But what occurs to me when reading comments such as this one about Starmer just being realistic (or, for that matter, similar comments on Biden's public pronouncements and tactical choices in the USA, etc.), is that they ignore the fact that you have to deal with the voters you can realistically reach, not the ones you wish to have instead. And the voters and prospective voters of your local centre-left party may just not be that inspired by, "okay guys, for the next ten years we need to not push back against all the stuff you despise and expect us to push back against, we are just going to be like the centre-right traditionally was but slightly better managers". And then the centre-left party leaders make a surprised Pikachu face when there is low turnout next election day (and blame the "far" left whose regulatory, tax and economic views are supported in the polls, and no surprise, because they are what was mainstream in the 1950s-1970s).

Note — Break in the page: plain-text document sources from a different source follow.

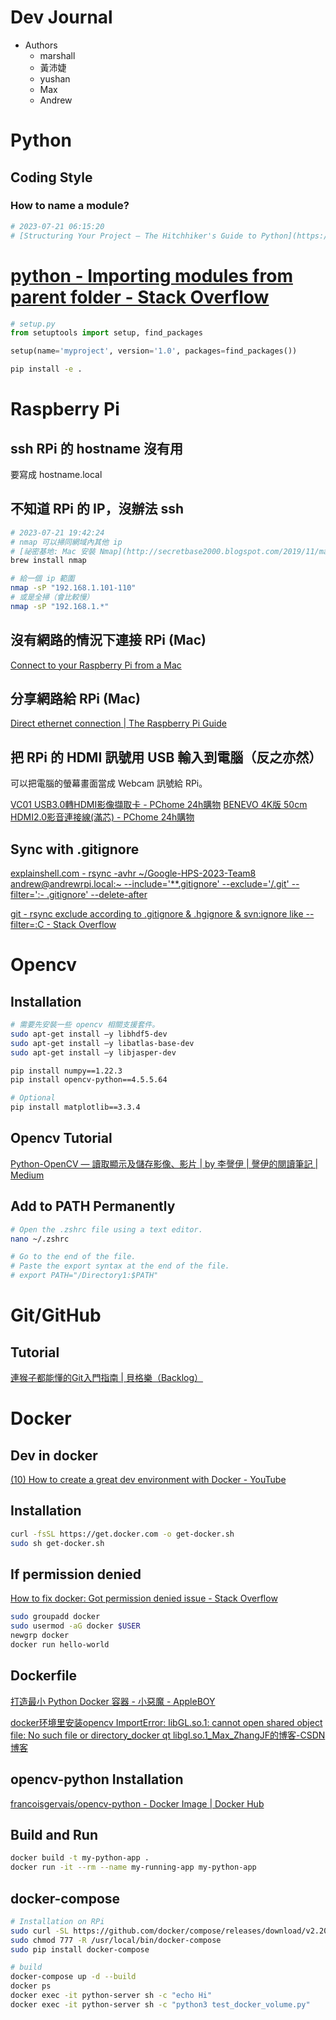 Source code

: # Dev Journal

- Authors
    - marshall
    - 黃沛婕
    - yushan
    - Max
    - Andrew

# Python

## Coding Style

### How to name a module?
```bash
# 2023-07-21 06:15:20
# [Structuring Your Project — The Hitchhiker's Guide to Python](https://docs.python-guide.org/writing/structure/)
```

# [python - Importing modules from parent folder - Stack Overflow](https://stackoverflow.com/questions/714063/importing-modules-from-parent-folder)

```python
# setup.py
from setuptools import setup, find_packages

setup(name='myproject', version='1.0', packages=find_packages())
```

```bash
pip install -e .
```

# Raspberry Pi


## ssh RPi 的 hostname 沒有用

要寫成 hostname.local

## 不知道 RPi 的 IP，沒辦法 ssh

```bash
# 2023-07-21 19:42:24
# nmap 可以掃同網域內其他 ip
# [祕密基地: Mac 安裝 Nmap](http://secretbase2000.blogspot.com/2019/11/mac-nmap.html)
brew install nmap

# 給一個 ip 範圍
nmap -sP "192.168.1.101-110"
# 或是全掃（會比較慢）
nmap -sP "192.168.1.*"
```


## 沒有網路的情況下連接 RPi (Mac)

[Connect to your Raspberry Pi from a Mac](https://www.dexterindustries.com/BrickPi/brickpi-tutorials-documentation/getting-started/using-the-pi/connect-to-your-raspberry-pi-from-a-mac/)

## 分享網路給 RPi (Mac)

[Direct ethernet connection | The Raspberry Pi Guide](https://raspberrypi-guide.github.io/networking/create-direct-ethernet-connection)


## 把 RPi 的 HDMI 訊號用 USB 輸入到電腦（反之亦然）

可以把電腦的螢幕畫面當成 Webcam 訊號給 RPi。

[VC01 USB3.0轉HDMI影像擷取卡 - PChome 24h購物](https://24h.pchome.com.tw/prod/DCAX3W-A900EQPPF-000)
[BENEVO 4K版 50cm HDMI2.0影音連接線(滿芯) - PChome 24h購物](https://24h.pchome.com.tw/prod/DCACXR-A900G6OTS-000)

## Sync with .gitignore

[explainshell.com - rsync -avhr \~/Google-HPS-2023-Team8 andrew@andrewrpi.local:\~ --include='\*\*.gitignore' --exclude='/.git' --filter=':- .gitignore' --delete-after](https://explainshell.com/explain?cmd=rsync+-avhr+%7E%2FGoogle-HPS-2023-Team8+andrew%40andrewrpi.local%3A%7E+--include%3D%27**.gitignore%27+--exclude%3D%27%2F.git%27+--filter%3D%27%3A-+.gitignore%27+--delete-after)

[git - rsync exclude according to .gitignore & .hgignore & svn:ignore like --filter=:C - Stack Overflow](https://stackoverflow.com/questions/13713101/rsync-exclude-according-to-gitignore-hgignore-svnignore-like-filter-c)

# Opencv

## Installation

```bash
# 需要先安裝一些 opencv 相關支援套件。
sudo apt-get install –y libhdf5-dev
sudo apt-get install –y libatlas-base-dev
sudo apt-get install –y libjasper-dev

pip install numpy==1.22.3
pip install opencv-python==4.5.5.64

# Optional
pip install matplotlib==3.3.4
```


## Opencv Tutorial

[Python-OpenCV — 讀取顯示及儲存影像、影片 | by 李謦伊 | 謦伊的閱讀筆記 | Medium](https://medium.com/ching-i/python-opencv-%E8%AE%80%E5%8F%96%E9%A1%AF%E7%A4%BA%E5%8F%8A%E5%84%B2%E5%AD%98%E5%BD%B1%E5%83%8F-%E5%BD%B1%E7%89%87-ee3701c454da)

## Add to PATH Permanently

```bash
# Open the .zshrc file using a text editor.
nano ~/.zshrc

# Go to the end of the file.
# Paste the export syntax at the end of the file. 
# export PATH="/Directory1:$PATH"
```

# Git/GitHub

## Tutorial

[連猴子都能懂的Git入門指南 | 貝格樂（Backlog）](https://backlog.com/git-tutorial/tw/)


# Docker

## Dev in docker

[(10) How to create a great dev environment with Docker - YouTube](https://www.youtube.com/watch?v=0H2miBK_gAk&ab_channel=PatrickLoeber)

## Installation
```bash
curl -fsSL https://get.docker.com -o get-docker.sh
sudo sh get-docker.sh
```

## If permission denied
[How to fix docker: Got permission denied issue - Stack Overflow](https://stackoverflow.com/questions/48957195/how-to-fix-docker-got-permission-denied-issue)
```bash
sudo groupadd docker
sudo usermod -aG docker $USER
newgrp docker
docker run hello-world
```

## Dockerfile

[打造最小 Python Docker 容器 - 小惡魔 - AppleBOY](https://blog.wu-boy.com/2021/07/building-minimal-docker-containers-for-python-applications/)


[docker环境里安装opencv ImportError: libGL.so.1: cannot open shared object file: No such file or directory\_docker qt libgl.so.1\_Max\_ZhangJF的博客-CSDN博客](https://blog.csdn.net/Max_ZhangJF/article/details/108920050)


## opencv-python Installation

[francoisgervais/opencv-python - Docker Image | Docker Hub](https://hub.docker.com/r/francoisgervais/opencv-python/)

## Build and Run

```bash
docker build -t my-python-app .
docker run -it --rm --name my-running-app my-python-app
```

## docker-compose

```bash
# Installation on RPi
sudo curl -SL https://github.com/docker/compose/releases/download/v2.20.2/docker-compose-linux-x86_64 -o /usr/local/bin/docker-compose
sudo chmod 777 -R /usr/local/bin/docker-compose
sudo pip install docker-compose
```

```bash
# build
docker-compose up -d --build
docker ps
docker exec -it python-server sh -c "echo Hi"
docker exec -it python-server sh -c "python3 test_docker_volume.py"
``` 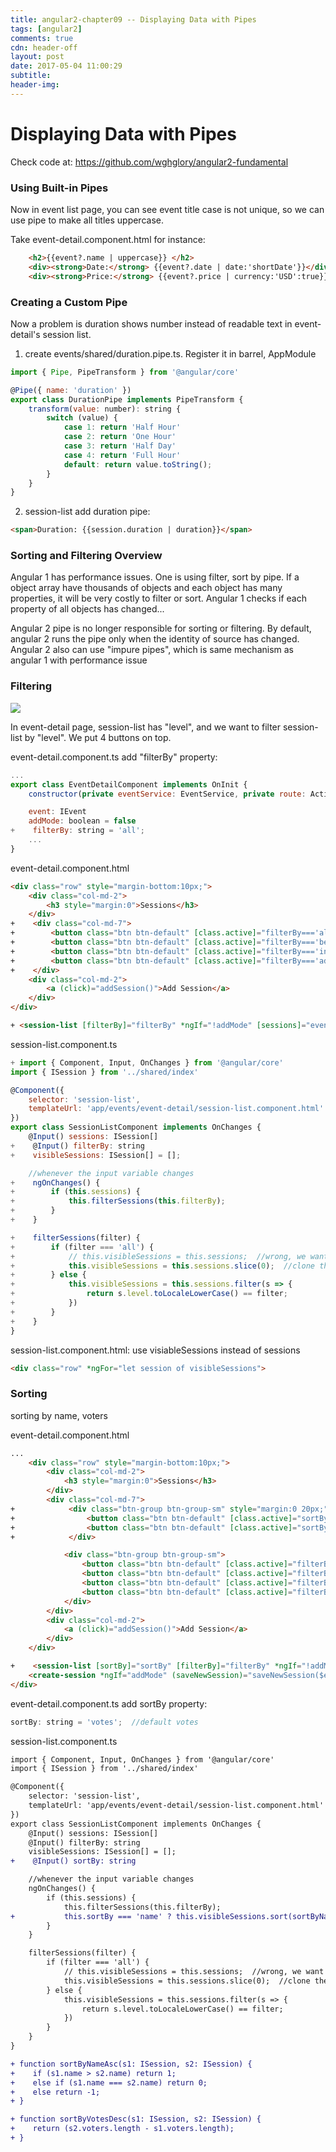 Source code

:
 ```yaml
---
title: angular2-chapter09 -- Displaying Data with Pipes
tags: [angular2]
comments: true
cdn: header-off
layout: post
date: 2017-05-04 11:00:29
subtitle:
header-img:
---
```


# Displaying Data with Pipes

Check code at: https://github.com/wghglory/angular2-fundamental

### Using Built-in Pipes

Now in event list page, you can see event title case is not unique, so we can use pipe to make all titles uppercase.

Take event-detail.component.html for instance:

```html
    <h2>{{event?.name | uppercase}} </h2>
    <div><strong>Date:</strong> {{event?.date | date:'shortDate'}}</div>
    <div><strong>Price:</strong> {{event?.price | currency:'USD':true}}</div>
```

### Creating a Custom Pipe

Now a problem is duration shows number instead of readable text in event-detail's session list.

1) create events/shared/duration.pipe.ts. Register it in barrel, AppModule

```javascript
import { Pipe, PipeTransform } from '@angular/core'

@Pipe({ name: 'duration' })
export class DurationPipe implements PipeTransform {
    transform(value: number): string {
        switch (value) {
            case 1: return 'Half Hour'
            case 2: return 'One Hour'
            case 3: return 'Half Day'
            case 4: return 'Full Hour'
            default: return value.toString();
        }
    }
}
```

2) session-list add duration pipe:

```html
<span>Duration: {{session.duration | duration}}</span>
```

### Sorting and Filtering Overview

Angular 1 has performance issues. One is using filter, sort by pipe. If a object array have thousands of objects and each object has many properties, it will be very costly to filter or sort. Angular 1 checks if each property of all objects has changed...

Angular 2 pipe is no longer responsible for sorting or filtering. By default, angular 2 runs the pipe only when the identity of source has changed. Angular 2 also can use "impure pipes", which is same mechanism as angular 1 with performance issue

### Filtering

<img src="http://om1o84p1p.bkt.clouddn.com//1493229011.png" />

In event-detail page, session-list has "level", and we want to filter session-list by "level". We put 4 buttons on top.

event-detail.component.ts add "filterBy" property:

```javascript
...
export class EventDetailComponent implements OnInit {
    constructor(private eventService: EventService, private route: ActivatedRoute) { }

    event: IEvent
    addMode: boolean = false
+    filterBy: string = 'all';
    ...
}
```

event-detail.component.html

```html
<div class="row" style="margin-bottom:10px;">
    <div class="col-md-2">
        <h3 style="margin:0">Sessions</h3>
    </div>
+    <div class="col-md-7">
+        <button class="btn btn-default" [class.active]="filterBy==='all'" (click)="filterBy='all'">All</button>
+        <button class="btn btn-default" [class.active]="filterBy==='beginner'" (click)="filterBy='beginner'">Beginner</button>
+        <button class="btn btn-default" [class.active]="filterBy==='intermediate'" (click)="filterBy='intermediate'">Intermediate</button>
+        <button class="btn btn-default" [class.active]="filterBy==='advanced'" (click)="filterBy='advanced'">Advanced</button>
+    </div>
    <div class="col-md-2">
        <a (click)="addSession()">Add Session</a>
    </div>
</div>

+ <session-list [filterBy]="filterBy" *ngIf="!addMode" [sessions]="event?.sessions"></session-list>
```

session-list.component.ts

```javascript
+ import { Component, Input, OnChanges } from '@angular/core'
import { ISession } from '../shared/index'

@Component({
    selector: 'session-list',
    templateUrl: 'app/events/event-detail/session-list.component.html'
})
export class SessionListComponent implements OnChanges {
    @Input() sessions: ISession[]
+    @Input() filterBy: string
+    visibleSessions: ISession[] = [];

    //whenever the input variable changes
+    ngOnChanges() {
+        if (this.sessions) {
+            this.filterSessions(this.filterBy);
+        }
+    }

+    filterSessions(filter) {
+        if (filter === 'all') {
+            // this.visibleSessions = this.sessions;  //wrong, we want to make a copy
+            this.visibleSessions = this.sessions.slice(0);  //clone the arr
+        } else {
+            this.visibleSessions = this.sessions.filter(s => {
+                return s.level.toLocaleLowerCase() == filter;
+            })
+        }
+    }
}
```

session-list.component.html: use visiableSessions instead of sessions

```html
<div class="row" *ngFor="let session of visibleSessions">
```

### Sorting

sorting by name, voters


event-detail.component.html

```html
...
    <div class="row" style="margin-bottom:10px;">
        <div class="col-md-2">
            <h3 style="margin:0">Sessions</h3>
        </div>
        <div class="col-md-7">
+            <div class="btn-group btn-group-sm" style="margin:0 20px;">
+                <button class="btn btn-default" [class.active]="sortBy==='name'" (click)="sortBy='name'">By Name</button>
+                <button class="btn btn-default" [class.active]="sortBy==='votes'" (click)="sortBy='votes'">By Votes</button>
+            </div>

            <div class="btn-group btn-group-sm">
                <button class="btn btn-default" [class.active]="filterBy==='all'" (click)="filterBy='all'">All</button>
                <button class="btn btn-default" [class.active]="filterBy==='beginner'" (click)="filterBy='beginner'">Beginner</button>
                <button class="btn btn-default" [class.active]="filterBy==='intermediate'" (click)="filterBy='intermediate'">Intermediate</button>
                <button class="btn btn-default" [class.active]="filterBy==='advanced'" (click)="filterBy='advanced'">Advanced</button>
            </div>
        </div>
        <div class="col-md-2">
            <a (click)="addSession()">Add Session</a>
        </div>
    </div>

+    <session-list [sortBy]="sortBy" [filterBy]="filterBy" *ngIf="!addMode" [sessions]="event?.sessions"></session-list>
    <create-session *ngIf="addMode" (saveNewSession)="saveNewSession($event)" (cancelAddSession)="cancelAddSession()"></create-session>
</div>
```

event-detail.component.ts add sortBy property:

```javascript
sortBy: string = 'votes';  //default votes
```

session-list.component.ts

```diff
import { Component, Input, OnChanges } from '@angular/core'
import { ISession } from '../shared/index'

@Component({
    selector: 'session-list',
    templateUrl: 'app/events/event-detail/session-list.component.html'
})
export class SessionListComponent implements OnChanges {
    @Input() sessions: ISession[]
    @Input() filterBy: string
    visibleSessions: ISession[] = [];
+    @Input() sortBy: string

    //whenever the input variable changes
    ngOnChanges() {
        if (this.sessions) {
            this.filterSessions(this.filterBy);
+           this.sortBy === 'name' ? this.visibleSessions.sort(sortByNameAsc) : this.visibleSessions.sort(sortByVotesDesc)
        }
    }

    filterSessions(filter) {
        if (filter === 'all') {
            // this.visibleSessions = this.sessions;  //wrong, we want to make a copy
            this.visibleSessions = this.sessions.slice(0);  //clone the arr
        } else {
            this.visibleSessions = this.sessions.filter(s => {
                return s.level.toLocaleLowerCase() == filter;
            })
        }
    }
}

+ function sortByNameAsc(s1: ISession, s2: ISession) {
+    if (s1.name > s2.name) return 1;
+    else if (s1.name === s2.name) return 0;
+    else return -1;
+ }

+ function sortByVotesDesc(s1: ISession, s2: ISession) {
+    return (s2.voters.length - s1.voters.length);
+ }
```


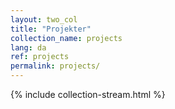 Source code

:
 ```yaml
---
layout: two_col
title: "Projekter"
collection_name: projects
lang: da
ref: projects
permalink: projects/
---
```

{% include collection-stream.html %}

A major strategic blind spot in the UK centre-left commentariat seems to be that in contrast to the conservatives they haven't realised yet that there has been a realignment of the voters from the traditional poor versus rich conflict to a young/educated/diverse/urban versus old/uneducated/white/rural conflict. So, the conservative party mobilises all the latter block of voters, but Labour hasn't figured out yet that the other (and larger) block, including disillusioned former conservatives, would be up for grabs if they just committed to fighting for that block's views and interests. Instead they still try to make their 1/3 traditional Brexiter voters happy while antagonising their other 2/3 Remainer voters. Rather exasperating to watch from the outside.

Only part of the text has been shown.